AMER (2010)

Editor’s Note: This was originally published for FANGORIA on October 29, 2010, and we’re proud to share it as part of The Gingold Files.


If you’ve ever wanted to know what it was like to see a classic Italian giallo or poliziotteschi film during its original theatrical run, I can’t think of a modern cinema experience that could capture that feeling like seeing Amer. As the split-screen credits unfold to the beat of vintage Bruno Nicolai music, you truly get the sense of what it must have been like to catch a Dario Argento, Sergio Martino or Fernando Di Leo flick at its Rome premiere.

It’s been said many times before but can’t be emphasized more than for this movie: It has to be seen in a theater for the full effect. Obviously that’s going to be difficult for a lot of people reading this, as Amer is only scheduled for limited theatrical play this season—but if it happens into a city near you, don’t miss it. And if you have to wait for the disc release, watch it on the largest TV with the best sound system possible.

For Amer is a senses-filling experience that teases, seduces, shocks and assaults you for an hour and a half. Its color-drenched, eye-popping imagery is complemented by a remarkably active soundtrack in which every hushed gasp, every creak of a floorboard, every drip of water contributes to the overall atmosphere.

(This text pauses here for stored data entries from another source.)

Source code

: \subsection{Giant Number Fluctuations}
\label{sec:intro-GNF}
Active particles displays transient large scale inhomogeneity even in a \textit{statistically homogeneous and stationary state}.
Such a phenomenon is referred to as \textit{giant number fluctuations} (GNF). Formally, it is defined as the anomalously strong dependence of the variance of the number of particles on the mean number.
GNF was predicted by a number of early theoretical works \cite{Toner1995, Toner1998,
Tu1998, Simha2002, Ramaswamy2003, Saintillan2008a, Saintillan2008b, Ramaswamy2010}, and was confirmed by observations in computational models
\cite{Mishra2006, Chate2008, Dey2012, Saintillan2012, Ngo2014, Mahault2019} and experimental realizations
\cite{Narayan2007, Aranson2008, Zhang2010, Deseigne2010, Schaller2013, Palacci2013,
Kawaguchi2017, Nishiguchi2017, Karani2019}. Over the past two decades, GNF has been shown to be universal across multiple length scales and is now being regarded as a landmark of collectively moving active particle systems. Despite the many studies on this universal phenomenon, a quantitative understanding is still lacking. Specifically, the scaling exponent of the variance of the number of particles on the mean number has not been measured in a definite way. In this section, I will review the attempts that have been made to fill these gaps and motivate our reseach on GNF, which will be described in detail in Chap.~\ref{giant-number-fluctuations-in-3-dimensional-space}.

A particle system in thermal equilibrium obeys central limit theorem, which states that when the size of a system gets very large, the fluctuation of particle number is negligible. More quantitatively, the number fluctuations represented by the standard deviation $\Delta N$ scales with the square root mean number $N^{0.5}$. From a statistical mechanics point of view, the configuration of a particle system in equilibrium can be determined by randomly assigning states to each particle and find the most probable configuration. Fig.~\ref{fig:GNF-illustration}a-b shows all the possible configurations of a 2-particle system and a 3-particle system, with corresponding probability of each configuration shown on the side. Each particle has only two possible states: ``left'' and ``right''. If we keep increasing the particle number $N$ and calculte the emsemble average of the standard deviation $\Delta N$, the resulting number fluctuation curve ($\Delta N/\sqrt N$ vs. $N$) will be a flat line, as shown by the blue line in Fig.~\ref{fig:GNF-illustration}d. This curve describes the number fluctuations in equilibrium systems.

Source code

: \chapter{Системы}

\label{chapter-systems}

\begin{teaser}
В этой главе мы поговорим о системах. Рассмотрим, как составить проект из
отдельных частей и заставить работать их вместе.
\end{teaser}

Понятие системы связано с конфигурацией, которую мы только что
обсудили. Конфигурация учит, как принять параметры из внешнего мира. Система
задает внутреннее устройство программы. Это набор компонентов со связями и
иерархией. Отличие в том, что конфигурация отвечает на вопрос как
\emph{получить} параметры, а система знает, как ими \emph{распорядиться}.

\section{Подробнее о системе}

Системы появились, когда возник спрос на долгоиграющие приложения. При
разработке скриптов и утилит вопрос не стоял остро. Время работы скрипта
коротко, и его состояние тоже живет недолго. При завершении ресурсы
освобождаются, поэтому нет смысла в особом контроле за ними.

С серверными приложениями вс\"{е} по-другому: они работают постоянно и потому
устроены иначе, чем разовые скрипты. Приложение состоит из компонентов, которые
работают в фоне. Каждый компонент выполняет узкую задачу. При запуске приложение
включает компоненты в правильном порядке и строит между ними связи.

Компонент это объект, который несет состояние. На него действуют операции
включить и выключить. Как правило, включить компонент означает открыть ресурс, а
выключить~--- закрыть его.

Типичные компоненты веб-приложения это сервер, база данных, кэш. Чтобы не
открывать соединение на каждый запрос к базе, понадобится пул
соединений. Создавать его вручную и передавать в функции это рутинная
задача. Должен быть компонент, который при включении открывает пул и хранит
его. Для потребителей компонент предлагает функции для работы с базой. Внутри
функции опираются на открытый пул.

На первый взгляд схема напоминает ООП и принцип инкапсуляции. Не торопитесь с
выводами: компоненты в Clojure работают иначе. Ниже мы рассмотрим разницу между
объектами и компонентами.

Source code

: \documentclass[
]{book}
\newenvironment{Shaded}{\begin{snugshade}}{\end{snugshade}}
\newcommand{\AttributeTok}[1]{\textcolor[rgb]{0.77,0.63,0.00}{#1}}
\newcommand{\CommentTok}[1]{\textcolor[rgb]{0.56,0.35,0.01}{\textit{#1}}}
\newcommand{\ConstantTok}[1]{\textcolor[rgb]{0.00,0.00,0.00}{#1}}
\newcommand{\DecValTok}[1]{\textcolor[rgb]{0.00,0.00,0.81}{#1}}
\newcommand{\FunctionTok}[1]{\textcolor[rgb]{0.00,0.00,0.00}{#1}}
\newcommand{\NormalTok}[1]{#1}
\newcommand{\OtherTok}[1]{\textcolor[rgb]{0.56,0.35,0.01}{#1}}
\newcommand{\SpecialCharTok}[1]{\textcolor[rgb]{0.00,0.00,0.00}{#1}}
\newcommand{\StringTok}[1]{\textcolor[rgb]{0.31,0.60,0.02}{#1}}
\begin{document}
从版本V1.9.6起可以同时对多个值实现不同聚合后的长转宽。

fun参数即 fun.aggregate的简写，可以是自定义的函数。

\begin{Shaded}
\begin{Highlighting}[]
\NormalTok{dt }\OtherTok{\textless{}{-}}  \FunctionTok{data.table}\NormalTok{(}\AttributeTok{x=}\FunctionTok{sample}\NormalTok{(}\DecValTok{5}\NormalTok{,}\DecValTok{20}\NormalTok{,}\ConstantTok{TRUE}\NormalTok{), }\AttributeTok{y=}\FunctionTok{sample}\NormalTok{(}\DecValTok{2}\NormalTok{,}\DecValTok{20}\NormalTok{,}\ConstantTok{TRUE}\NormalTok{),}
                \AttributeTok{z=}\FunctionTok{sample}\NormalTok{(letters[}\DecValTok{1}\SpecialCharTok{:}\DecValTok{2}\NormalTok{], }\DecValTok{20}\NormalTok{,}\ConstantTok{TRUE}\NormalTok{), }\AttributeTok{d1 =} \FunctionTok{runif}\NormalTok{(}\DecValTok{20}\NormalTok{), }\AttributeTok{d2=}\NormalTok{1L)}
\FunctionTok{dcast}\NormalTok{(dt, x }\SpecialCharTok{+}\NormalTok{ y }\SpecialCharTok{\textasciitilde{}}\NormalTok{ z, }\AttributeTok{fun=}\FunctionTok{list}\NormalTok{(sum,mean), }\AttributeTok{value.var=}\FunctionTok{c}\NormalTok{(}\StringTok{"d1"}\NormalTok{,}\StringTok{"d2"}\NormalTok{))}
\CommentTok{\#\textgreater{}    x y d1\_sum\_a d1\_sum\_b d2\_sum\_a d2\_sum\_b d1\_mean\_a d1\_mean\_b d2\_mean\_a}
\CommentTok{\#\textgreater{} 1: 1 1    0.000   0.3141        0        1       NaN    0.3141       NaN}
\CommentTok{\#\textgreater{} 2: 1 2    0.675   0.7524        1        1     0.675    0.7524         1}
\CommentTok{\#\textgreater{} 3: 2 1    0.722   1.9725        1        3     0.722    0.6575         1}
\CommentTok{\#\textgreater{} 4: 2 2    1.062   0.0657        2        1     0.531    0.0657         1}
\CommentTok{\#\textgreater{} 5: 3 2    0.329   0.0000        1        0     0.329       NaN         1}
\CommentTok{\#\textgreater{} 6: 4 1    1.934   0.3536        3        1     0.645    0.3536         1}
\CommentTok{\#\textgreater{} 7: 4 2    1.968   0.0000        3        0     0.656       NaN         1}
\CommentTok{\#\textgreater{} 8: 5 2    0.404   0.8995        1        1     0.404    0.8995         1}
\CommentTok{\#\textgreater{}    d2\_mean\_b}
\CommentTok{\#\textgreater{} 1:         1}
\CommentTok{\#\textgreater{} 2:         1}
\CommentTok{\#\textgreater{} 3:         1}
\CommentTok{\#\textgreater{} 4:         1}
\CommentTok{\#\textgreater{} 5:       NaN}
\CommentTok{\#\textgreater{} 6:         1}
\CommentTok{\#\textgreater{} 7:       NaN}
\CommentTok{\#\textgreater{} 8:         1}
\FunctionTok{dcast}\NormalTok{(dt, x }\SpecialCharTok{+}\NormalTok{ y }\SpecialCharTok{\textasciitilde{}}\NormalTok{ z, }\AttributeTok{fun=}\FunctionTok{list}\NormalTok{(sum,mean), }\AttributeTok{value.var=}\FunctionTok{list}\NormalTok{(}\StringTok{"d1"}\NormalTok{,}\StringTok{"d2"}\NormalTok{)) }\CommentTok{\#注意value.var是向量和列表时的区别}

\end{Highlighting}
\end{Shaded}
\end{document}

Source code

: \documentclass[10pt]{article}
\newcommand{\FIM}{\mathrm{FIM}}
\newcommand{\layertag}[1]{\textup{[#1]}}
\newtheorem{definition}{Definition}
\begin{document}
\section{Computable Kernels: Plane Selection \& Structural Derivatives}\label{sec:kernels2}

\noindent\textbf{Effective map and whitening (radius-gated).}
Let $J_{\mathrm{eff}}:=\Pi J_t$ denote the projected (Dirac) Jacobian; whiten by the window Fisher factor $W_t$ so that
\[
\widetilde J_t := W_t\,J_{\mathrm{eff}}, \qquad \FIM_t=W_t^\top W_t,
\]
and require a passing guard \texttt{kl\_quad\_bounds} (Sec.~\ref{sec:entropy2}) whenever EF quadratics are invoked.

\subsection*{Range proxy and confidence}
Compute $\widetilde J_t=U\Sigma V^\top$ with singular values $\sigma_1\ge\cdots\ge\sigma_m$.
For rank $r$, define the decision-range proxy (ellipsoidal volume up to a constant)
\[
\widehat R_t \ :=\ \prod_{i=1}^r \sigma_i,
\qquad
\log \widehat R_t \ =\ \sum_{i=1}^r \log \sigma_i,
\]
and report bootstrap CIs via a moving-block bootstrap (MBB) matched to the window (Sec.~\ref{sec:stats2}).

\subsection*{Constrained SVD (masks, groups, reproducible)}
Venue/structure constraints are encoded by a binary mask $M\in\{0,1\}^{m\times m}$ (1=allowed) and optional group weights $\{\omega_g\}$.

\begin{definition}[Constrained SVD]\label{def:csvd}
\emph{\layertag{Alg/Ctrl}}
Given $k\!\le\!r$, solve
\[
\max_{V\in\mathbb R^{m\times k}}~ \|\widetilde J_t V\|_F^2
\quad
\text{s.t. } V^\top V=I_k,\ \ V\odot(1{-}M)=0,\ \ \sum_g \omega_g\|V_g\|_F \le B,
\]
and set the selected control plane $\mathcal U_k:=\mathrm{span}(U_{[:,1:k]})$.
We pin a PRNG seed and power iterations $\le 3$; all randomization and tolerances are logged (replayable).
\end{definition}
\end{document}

Belgian writer/directors Hélène Cattet and Bruno Forzani have perfectly captured how classic gialli look and sound, and more importantly (and far more difficult), they’ve captured how they feel. Emotion is elicited through pure filmmaking, not through narrative manipulation—because, like some of those Italian movies, this one doesn’t really have a narrative.

Instead, Amer is made up of three segments in the life of its heroine Ana, depicting her experiences with sensuality and terror in such a way that we feel her reactions right along with her. We first meet Ana as a little girl (played by Cassandra Foret) creeping around the spooky mansion where her family lives. The inquisitive child peeks in on her parents in the midst of the carnal act, enters a forbidden room where her deceased grandfather lies in state and witnesses strange and terrible sights—but are they really there, or the product of a child’s hyperactive imagination? Without telling us one way or the other, Cattet and Forzani skip ahead to Ana as a pouty teenager (Charlotte Eugène-Guibbaud), on an outing with her mother that brings her into the view of a gang of young bikers—whose lascivious attention and sexual possibilities confuse, terrify and excite her all at once.

The final segment is the most squarely located in giallo territory, as the adult Ana (Marie Bos) returns to that big old house, now empty of people except for her, lounges in the bathtub—and attracts the voyeuristic attention of a mysterious someone. But who’s stalking whom? Narrative revelations like this, actually, are beside the point; the filmmakers are much more concerned with the visual and aural sensations, playing with audience identification—and making them squirm with a lengthy sequence involving that Italian murderers’ favorite weapon, the straight razor.

There is a decent amount of bloodshed and nudity—wouldn’t be a giallo homage without ’em—but Amer is not simply about sex and violence…it’s about sex and violence, if you get what I mean. It’s about how the mind reacts to the visceral and can be entranced or repulsed by it—or sometimes both at the same time. It’s also a striking achievement of pure filmmaking, establishing Cattet and Forzani as rising talents to be reckoned with. It’ll be fascinating to see where they go from here, and one can only hope they bring the same creative team with them, as cinematographer Manu Dacosse’s lush/gritty images and Bernard Beets’ taut editing are intrinsic and invaluable to Amer—not to mention the suitcase full of vintage Italian scores (by Nicolai as well as Ennio Morricone, Stelvio Cipriani and others) that the writer/directors deploy so well here. It’s one thing to say you’re paying tribute to a certain style or period of cinema and simply litter the screen with borrowed tropes, and quite another to truly recapture what made those movies worth homaging in the first place. The latter is what Amer does, in spades.